SC clears way for Sahara to sell assets, stresses on transparency
Sebi highlighted that not all of Sahara’s properties are unencumbered, expressing concern over the ambiguity surrounding the timeline for the group’s payment of the outstanding amount.
The Supreme Court on Tuesday clarified that there is no embargo on the Sahara group from selling its properties to deposit around ₹10,000 crore in the Sebi-Sahara refund account, aimed at returning investors’ money.

The court, while reiterating the importance of transparency, directed the conglomerate to propose a scheme detailing how unencumbered properties would be sold to meet the required deposit, and fixed the matter for consideration on September 5.
“There is no embargo on the Sahara group from selling properties. The only condition is you can sell it either at circle rate or circle rate minus 10%. If you want to sell it at a lesser value, all you must do is get the court’s permission. It’s in nobody’s interest that properties go below circle rates, but the only concern is that transactions should be fair,” a bench led by justice Sanjiv Khanna told senior counsel Kapil Sibal, who appeared for Sahara.
The bench, also comprising justices MM Sundresh and Bela M Trivedi, directed the group to adduce a list of unencumbered properties that could be put up for sale, adding that it would also involve Sebi in the process to ensure transparency and accountability.
“Let them give a list of unencumbered properties. We can then ask you what are the safeguards that you want.
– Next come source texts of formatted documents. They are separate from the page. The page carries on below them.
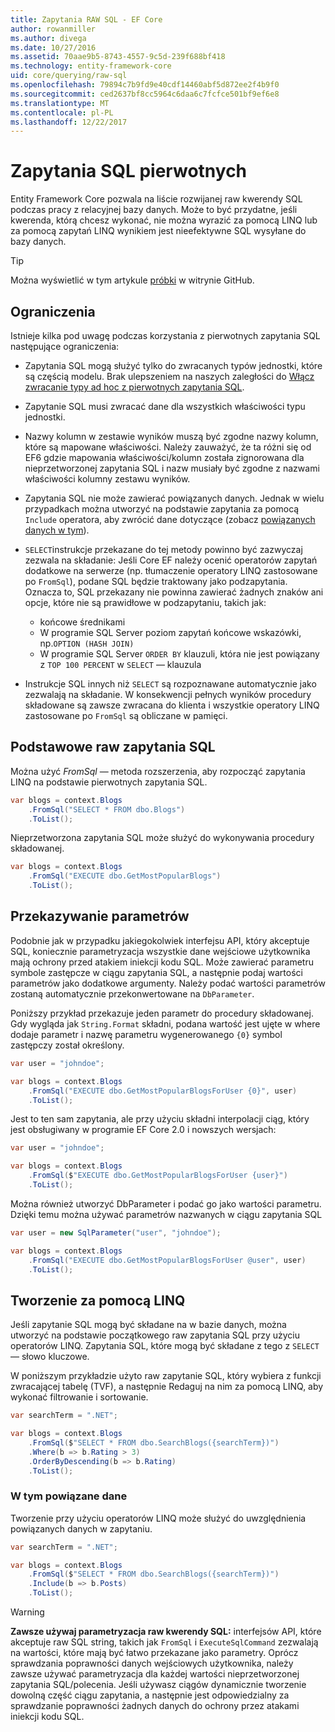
 ```yaml
---
title: Zapytania RAW SQL - EF Core
author: rowanmiller
ms.author: divega
ms.date: 10/27/2016
ms.assetid: 70aae9b5-8743-4557-9c5d-239f688bf418
ms.technology: entity-framework-core
uid: core/querying/raw-sql
ms.openlocfilehash: 79894c7b9fd9e40cdf14460abf5d872ee2f4b9f0
ms.sourcegitcommit: ced2637bf8cc5964c6daa6c7fcfce501bf9ef6e8
ms.translationtype: MT
ms.contentlocale: pl-PL
ms.lasthandoff: 12/22/2017
---
```

# <a name="raw-sql-queries"></a>Zapytania SQL pierwotnych

Entity Framework Core pozwala na liście rozwijanej raw kwerendy SQL podczas pracy z relacyjnej bazy danych. Może to być przydatne, jeśli kwerenda, którą chcesz wykonać, nie można wyrazić za pomocą LINQ lub za pomocą zapytań LINQ wynikiem jest nieefektywne SQL wysyłane do bazy danych.

> [!TIP]  
> Można wyświetlić w tym artykule [próbki](https://github.com/aspnet/EntityFramework.Docs/tree/master/samples/core/Querying) w witrynie GitHub.

## <a name="limitations"></a>Ograniczenia

Istnieje kilka pod uwagę podczas korzystania z pierwotnych zapytania SQL następujące ograniczenia:
* Zapytania SQL mogą służyć tylko do zwracanych typów jednostki, które są częścią modelu. Brak ulepszeniem na naszych zaległości do [Włącz zwracanie typy ad hoc z pierwotnych zapytania SQL](https://github.com/aspnet/EntityFramework/issues/1862).

* Zapytanie SQL musi zwracać dane dla wszystkich właściwości typu jednostki.

* Nazwy kolumn w zestawie wyników muszą być zgodne nazwy kolumn, które są mapowane właściwości. Należy zauważyć, że ta różni się od EF6 gdzie mapowania właściwości/kolumn została zignorowana dla nieprzetworzonej zapytania SQL i nazw musiały być zgodne z nazwami właściwości kolumny zestawu wyników.

* Zapytania SQL nie może zawierać powiązanych danych. Jednak w wielu przypadkach można utworzyć na podstawie zapytania za pomocą `Include` operatora, aby zwrócić dane dotyczące (zobacz [powiązanych danych w tym](#including-related-data)).

* `SELECT`instrukcje przekazane do tej metody powinno być zazwyczaj zezwala na składanie: Jeśli Core EF należy ocenić operatorów zapytań dodatkowe na serwerze (np. tłumaczenie operatory LINQ zastosowane po `FromSql`), podane SQL będzie traktowany jako podzapytania. Oznacza to, SQL przekazany nie powinna zawierać żadnych znaków ani opcje, które nie są prawidłowe w podzapytaniu, takich jak:
  * końcowe średnikami
  * W programie SQL Server poziom zapytań końcowe wskazówki, np.`OPTION (HASH JOIN)`
  * W programie SQL Server `ORDER BY` klauzuli, która nie jest powiązany z `TOP 100 PERCENT` w `SELECT` — klauzula

* Instrukcje SQL innych niż `SELECT` są rozpoznawane automatycznie jako zezwalają na składanie. W konsekwencji pełnych wyników procedury składowane są zawsze zwracana do klienta i wszystkie operatory LINQ zastosowane po `FromSql` są obliczane w pamięci. 

## <a name="basic-raw-sql-queries"></a>Podstawowe raw zapytania SQL

Można użyć *FromSql* — metoda rozszerzenia, aby rozpocząć zapytania LINQ na podstawie pierwotnych zapytania SQL.

<!-- [!code-csharp[Main](samples/core/Querying/Querying/RawSQL/Sample.cs)] -->
``` csharp
var blogs = context.Blogs
    .FromSql("SELECT * FROM dbo.Blogs")
    .ToList();
```

Nieprzetworzona zapytania SQL może służyć do wykonywania procedury składowanej.

<!-- [!code-csharp[Main](samples/core/Querying/Querying/RawSQL/Sample.cs)] -->
``` csharp
var blogs = context.Blogs
    .FromSql("EXECUTE dbo.GetMostPopularBlogs")
    .ToList();
```

## <a name="passing-parameters"></a>Przekazywanie parametrów

Podobnie jak w przypadku jakiegokolwiek interfejsu API, który akceptuje SQL, koniecznie parametryzacja wszystkie dane wejściowe użytkownika mają ochrony przed atakiem iniekcji kodu SQL. Może zawierać parametru symbole zastępcze w ciągu zapytania SQL, a następnie podaj wartości parametrów jako dodatkowe argumenty. Należy podać wartości parametrów zostaną automatycznie przekonwertowane na `DbParameter`.

Poniższy przykład przekazuje jeden parametr do procedury składowanej. Gdy wygląda jak `String.Format` składni, podana wartość jest ujęte w where dodaje parametr i nazwę parametru wygenerowanego `{0}` symbol zastępczy został określony.

<!-- [!code-csharp[Main](samples/core/Querying/Querying/RawSQL/Sample.cs)] -->
``` csharp
var user = "johndoe";

var blogs = context.Blogs
    .FromSql("EXECUTE dbo.GetMostPopularBlogsForUser {0}", user)
    .ToList();
```

Jest to ten sam zapytania, ale przy użyciu składni interpolacji ciąg, który jest obsługiwany w programie EF Core 2.0 i nowszych wersjach:

<!-- [!code-csharp[Main](samples/core/Querying/Querying/RawSQL/Sample.cs)] -->
``` csharp
var user = "johndoe";

var blogs = context.Blogs
    .FromSql($"EXECUTE dbo.GetMostPopularBlogsForUser {user}")
    .ToList();
```

Można również utworzyć DbParameter i podać go jako wartości parametru. Dzięki temu można używać parametrów nazwanych w ciągu zapytania SQL

<!-- [!code-csharp[Main](samples/core/Querying/Querying/RawSQL/Sample.cs)] -->
``` csharp
var user = new SqlParameter("user", "johndoe");

var blogs = context.Blogs
    .FromSql("EXECUTE dbo.GetMostPopularBlogsForUser @user", user)
    .ToList();
```

## <a name="composing-with-linq"></a>Tworzenie za pomocą LINQ

Jeśli zapytanie SQL mogą być składane na w bazie danych, można utworzyć na podstawie początkowego raw zapytania SQL przy użyciu operatorów LINQ. Zapytania SQL, które mogą być składane z tego z `SELECT` — słowo kluczowe.

W poniższym przykładzie użyto raw zapytanie SQL, który wybiera z funkcji zwracającej tabelę (TVF), a następnie Redaguj na nim za pomocą LINQ, aby wykonać filtrowanie i sortowanie.

<!-- [!code-csharp[Main](samples/core/Querying/Querying/RawSQL/Sample.cs)] -->
``` csharp
var searchTerm = ".NET";

var blogs = context.Blogs
    .FromSql($"SELECT * FROM dbo.SearchBlogs({searchTerm})")
    .Where(b => b.Rating > 3)
    .OrderByDescending(b => b.Rating)
    .ToList();
```

### <a name="including-related-data"></a>W tym powiązane dane

Tworzenie przy użyciu operatorów LINQ może służyć do uwzględnienia powiązanych danych w zapytaniu.

<!-- [!code-csharp[Main](samples/core/Querying/Querying/RawSQL/Sample.cs)] -->
``` csharp
var searchTerm = ".NET";

var blogs = context.Blogs
    .FromSql($"SELECT * FROM dbo.SearchBlogs({searchTerm})")
    .Include(b => b.Posts)
    .ToList();
```

> [!WARNING]  
> **Zawsze używaj parametryzacja raw kwerendy SQL:** interfejsów API, które akceptuje raw SQL string, takich jak `FromSql` i `ExecuteSqlCommand` zezwalają na wartości, które mają być łatwo przekazane jako parametry. Oprócz sprawdzania poprawności danych wejściowych użytkownika, należy zawsze używać parametryzacja dla każdej wartości nieprzetworzonej zapytania SQL/polecenia. Jeśli używasz ciągów dynamicznie tworzenie dowolną część ciągu zapytania, a następnie jest odpowiedzialny za sprawdzanie poprawności żadnych danych do ochrony przez atakami iniekcji kodu SQL.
We will then devise a module on recovering the rest of the amount,” the bench told senior advocates Arvind Datar and Pratap Venugopal, who represented the market regulator.
The case stems from a series of directions issued by the Supreme Court on August 31, 2012, where Sahara group firms – Sahara India Real Estate Corporation Ltd (SIRECL) and Sahara Housing Investment Corporation Ltd (SHICL) – were ordered to refund the amount collected from investors, with a 15% annual interest, within three months. Despite more than a decade passing since that order, the Sahara Group is yet to fully comply, prompting the court’s continued scrutiny.
Sebi highlighted that not all of Sahara’s properties are unencumbered, expressing concern over the ambiguity surrounding the timeline for the group’s payment of the outstanding amount. The bench then urged Sibal to present a clear plan detailing how the Sahara Group intends to deposit the ₹10,000 crore and identify the specific properties that could be sold.
During the proceedings, the bench also stressed the urgency of compliance, observing that it would be “prima facie” incorrect to say that Sahara was not given enough leeway to alienate properties for depositing money. “In one sense, you are a judgment debtor... The court order to deposit ₹24,400 crore would act as a decree,” it said.
The bench also addressed various applications from flat buyers, operational creditors and other parties seeking relief, including refunds. It clarified in all the pleas that the pendency of the matter before the Supreme Court is not an impediment for any other appropriate forum to consider the matters relating to the Sahara group.
The Sebi-Sahara case has seen numerous legal twists since 2012. According to Sebi, Sahara firms have deposited ₹15,455.70 crore to date, which has been invested in fixed deposits across nationalised banks. As of September 30, 2020, the total amount in the Sebi-Sahara refund account, including interest, stands at ₹22,589.01 crore. Sebi has said that only ₹138 crore has been disbursed to investors till date.